◆ **Your assignment**
Starting from the line that holds "channel. Uncertainties are", print every line through the end of the records, first and last included.

##########

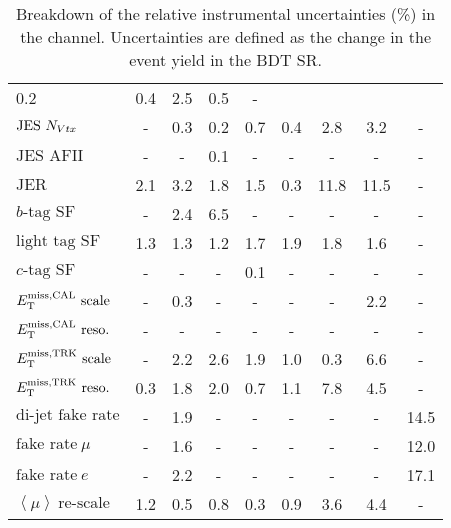\begin{table}[p!]
\begin{center}
{\begin{tabular}{l || c c | c c c c c c }
0.2 & 0.4 & 2.5 & 0.5 & - \\
$\textrm{JES}~N_{Vtx}$ & - & 0.3 & 0.2 & 0.7 & 0.4 & 2.8 & 3.2 & - \\
$\textrm{JES AFII}$ & - & - & 0.1 & - & - & - & - & - \\
$\textrm{JER}$ & 2.1 & 3.2 & 1.8 & 1.5 & 0.3 & 11.8 & 11.5 & - \\
$b\textrm{-tag SF}$ & - & 2.4 & 6.5 & - & - & - & - & - \\
$\textrm{light tag SF}$ & 1.3 & 1.3 & 1.2 & 1.7 & 1.9 & 1.8 & 1.6 & -
\\
$c\textrm{-tag SF}$ & - & - & - & 0.1 & - & - & - & - \\
$E_{\mathrm{T}}^{\rm miss, CAL}~\textrm{scale}$ & - & 0.3 & - & - & - & - & 2.2 & - \\
$E_{\mathrm{T}}^{\rm miss, CAL}~\textrm{reso.}$ & - & - & - & - & - & - & - & - \\
$E_{\rm T}^{\rm miss, TRK}~\textrm{scale}$ & - & 2.2 & 2.6 & 1.9 & 1.0 & 0.3 & 6.6 & -
\\
$E_{\rm T}^{\rm miss, TRK}~\textrm{reso.}$ & 0.3 & 1.8 & 2.0 & 0.7 & 1.1 & 7.8 & 4.5 & -
\\
$\textrm{di-jet fake rate}$ & - & 1.9 & - & - & - & - & - & 14.5 \\
$\textrm{fake rate}~\mu$ & - & 1.6 & - & - & - & - & - & 12.0 \\
$\textrm{fake rate}~e$ & - & 2.2 & - & - & - & - & - & 17.1 \\
$\left \langle \mu \right \rangle~\textrm{re-scale}$ & 1.2 & 0.5 & 0.8
& 0.3 & 0.9 & 3.6 & 4.4 & - \\
\hline
\end{tabular}
}
\caption[Instrumental uncertainty summary in the \emme
  channel.]{Breakdown of the relative instrumental uncertainties (\%) in the \emme
  channel. Uncertainties are defined as the change in the event yield in the BDT SR.}
\label{chap:analysis:tab:exp_sys_df}
\end{center}
\end{table}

##########

◆ **Output**
  channel. Uncertainties are defined as the change in the event yield in the BDT SR.}
\label{chap:analysis:tab:exp_sys_df}
\end{center}
\end{table}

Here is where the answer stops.